I currently think it's very likely the thought patterns that make one a useful programmer are in place sometime in grade school. Given the overlap between rationalists and programmers, I'm curious if something similar is going on. I managed to run a small test by handing HP:MoR to a bunch of kids in one of the local library programs and the ones who were already growing into a geeky/intellectual cluster took to it pretty well.
If we want to do outreach, knowing whether we're convincing people with different kinds of minds to think rationally or just finding people who already sort of think like this sounds useful. Knowing the age at which say, HP:MoR or the sequences could be understood means we have more data whether introducing college students, high school students, or grade school students to them is going to be interesting or boring to them. I don't think we can necessarily get that answer from just asking what age people started developing this mindset, nor do I think their answers will be without error bars since we may be talking about childhood memories. Also, I'm genuinely curious- are the stories of developing this strain of thought in the single digit ages weird exceptions or the typical origin story of a rationalist?

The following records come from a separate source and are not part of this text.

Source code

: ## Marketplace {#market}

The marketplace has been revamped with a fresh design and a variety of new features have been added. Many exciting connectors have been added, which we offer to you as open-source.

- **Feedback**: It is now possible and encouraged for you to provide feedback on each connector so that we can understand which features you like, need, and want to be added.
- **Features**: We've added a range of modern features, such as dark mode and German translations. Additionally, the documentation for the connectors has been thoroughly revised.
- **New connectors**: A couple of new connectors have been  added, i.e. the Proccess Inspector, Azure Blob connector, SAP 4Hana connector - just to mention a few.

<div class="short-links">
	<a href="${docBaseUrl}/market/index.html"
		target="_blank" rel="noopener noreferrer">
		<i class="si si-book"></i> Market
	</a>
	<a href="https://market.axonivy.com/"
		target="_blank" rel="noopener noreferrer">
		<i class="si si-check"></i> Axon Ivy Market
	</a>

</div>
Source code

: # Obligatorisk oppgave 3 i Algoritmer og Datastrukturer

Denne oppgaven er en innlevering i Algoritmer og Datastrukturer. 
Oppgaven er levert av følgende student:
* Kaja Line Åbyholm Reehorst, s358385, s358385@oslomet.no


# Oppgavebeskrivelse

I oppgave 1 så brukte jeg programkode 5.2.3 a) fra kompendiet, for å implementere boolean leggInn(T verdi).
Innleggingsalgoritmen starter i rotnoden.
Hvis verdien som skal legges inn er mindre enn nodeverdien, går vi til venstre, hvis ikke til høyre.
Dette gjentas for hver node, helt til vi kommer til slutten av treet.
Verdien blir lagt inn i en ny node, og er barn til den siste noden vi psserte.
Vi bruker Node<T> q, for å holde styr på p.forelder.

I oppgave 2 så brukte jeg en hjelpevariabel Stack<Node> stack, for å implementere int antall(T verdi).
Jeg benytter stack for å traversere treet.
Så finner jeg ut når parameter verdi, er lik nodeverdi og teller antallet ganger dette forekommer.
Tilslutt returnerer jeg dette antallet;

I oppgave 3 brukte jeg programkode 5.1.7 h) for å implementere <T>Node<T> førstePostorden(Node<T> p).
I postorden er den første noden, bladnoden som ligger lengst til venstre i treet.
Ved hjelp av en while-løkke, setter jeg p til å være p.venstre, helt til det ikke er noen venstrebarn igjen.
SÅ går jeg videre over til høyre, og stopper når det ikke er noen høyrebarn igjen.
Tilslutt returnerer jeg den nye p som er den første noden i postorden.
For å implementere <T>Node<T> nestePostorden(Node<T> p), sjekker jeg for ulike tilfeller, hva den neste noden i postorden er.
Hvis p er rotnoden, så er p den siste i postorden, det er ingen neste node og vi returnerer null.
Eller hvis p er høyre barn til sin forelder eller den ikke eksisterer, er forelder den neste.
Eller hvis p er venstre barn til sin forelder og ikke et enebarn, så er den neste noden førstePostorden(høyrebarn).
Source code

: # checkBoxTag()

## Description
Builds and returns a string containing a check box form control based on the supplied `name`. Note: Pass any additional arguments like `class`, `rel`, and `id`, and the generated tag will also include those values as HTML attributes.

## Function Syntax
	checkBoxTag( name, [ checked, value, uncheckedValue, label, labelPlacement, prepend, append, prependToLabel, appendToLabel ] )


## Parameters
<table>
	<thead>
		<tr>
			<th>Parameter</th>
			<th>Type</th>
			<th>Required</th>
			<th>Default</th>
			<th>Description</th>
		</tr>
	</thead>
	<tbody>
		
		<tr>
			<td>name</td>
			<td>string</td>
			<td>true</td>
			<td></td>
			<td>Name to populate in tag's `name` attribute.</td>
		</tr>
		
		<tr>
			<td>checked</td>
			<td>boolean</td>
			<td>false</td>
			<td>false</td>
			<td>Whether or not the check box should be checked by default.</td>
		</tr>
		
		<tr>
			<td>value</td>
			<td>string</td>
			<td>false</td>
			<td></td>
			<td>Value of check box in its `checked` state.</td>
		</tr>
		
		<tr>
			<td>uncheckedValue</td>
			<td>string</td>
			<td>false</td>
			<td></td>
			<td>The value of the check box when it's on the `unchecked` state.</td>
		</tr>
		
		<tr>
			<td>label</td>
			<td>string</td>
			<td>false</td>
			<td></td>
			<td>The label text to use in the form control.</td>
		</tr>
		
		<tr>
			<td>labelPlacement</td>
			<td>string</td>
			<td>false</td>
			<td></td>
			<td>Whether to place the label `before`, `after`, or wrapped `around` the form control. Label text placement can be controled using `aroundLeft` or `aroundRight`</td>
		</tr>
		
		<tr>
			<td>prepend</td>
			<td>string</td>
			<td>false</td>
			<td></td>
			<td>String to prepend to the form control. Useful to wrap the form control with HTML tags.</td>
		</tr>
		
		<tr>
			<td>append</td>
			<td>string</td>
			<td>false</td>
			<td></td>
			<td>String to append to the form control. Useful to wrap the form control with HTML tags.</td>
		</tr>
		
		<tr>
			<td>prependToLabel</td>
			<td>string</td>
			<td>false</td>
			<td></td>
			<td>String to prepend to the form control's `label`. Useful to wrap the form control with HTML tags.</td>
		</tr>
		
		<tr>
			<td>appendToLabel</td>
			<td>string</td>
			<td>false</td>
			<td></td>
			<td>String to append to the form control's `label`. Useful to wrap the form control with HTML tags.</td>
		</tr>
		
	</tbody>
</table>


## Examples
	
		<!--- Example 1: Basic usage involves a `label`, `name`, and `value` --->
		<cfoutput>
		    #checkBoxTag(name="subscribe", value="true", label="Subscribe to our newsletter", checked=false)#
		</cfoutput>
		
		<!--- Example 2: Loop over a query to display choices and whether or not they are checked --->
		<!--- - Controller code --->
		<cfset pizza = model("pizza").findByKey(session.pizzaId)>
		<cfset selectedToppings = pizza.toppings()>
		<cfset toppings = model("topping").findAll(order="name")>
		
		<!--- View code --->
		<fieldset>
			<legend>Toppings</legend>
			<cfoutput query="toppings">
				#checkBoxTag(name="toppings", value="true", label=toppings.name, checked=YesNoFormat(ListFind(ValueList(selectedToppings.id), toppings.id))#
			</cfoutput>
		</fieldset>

Apologies if that kind of question has already been explored.
"At what age did you first encounter or begin to develop Rationality?"
Huh, this is a difficult one, because I had some nebulous ideas in this direction already in childhood, but only a few decades later I read the Sequences and realized that this is a crystallized version of what was already in my mind. Not sure whether it's proper to credit the younger me for "Rationality" or not.
Right, which is why how the question is phrased is tricky. I wouldn't expect someone to devise something as distilled and deliberate as the Sequences independently or to use the title "Rationality" for what they're doing, for example. Like you though, reading the Sequences for the first time felt less like entirely new things and more like finding clearer expressions and vocabulary for a style of thought that was already in my head. It's how common that experience is that I would find interesting- how many people were in this sort of intellectual cluster before encountering the Sequences? Do they usually teach a new kind of approach, or do they upgrade a style of thought that existed beforehand?
I know I'm not phrasing this question well enough for the survey at present. If what I'm getting at makes sense and is interesting, assistance rephrasing it would be appreciated.
Sorry, no obviously good ideas how to rephrase the question. Perhaps:
"At what age did you first encounter or begin to develop parts of what you currently recognize as Rationality?"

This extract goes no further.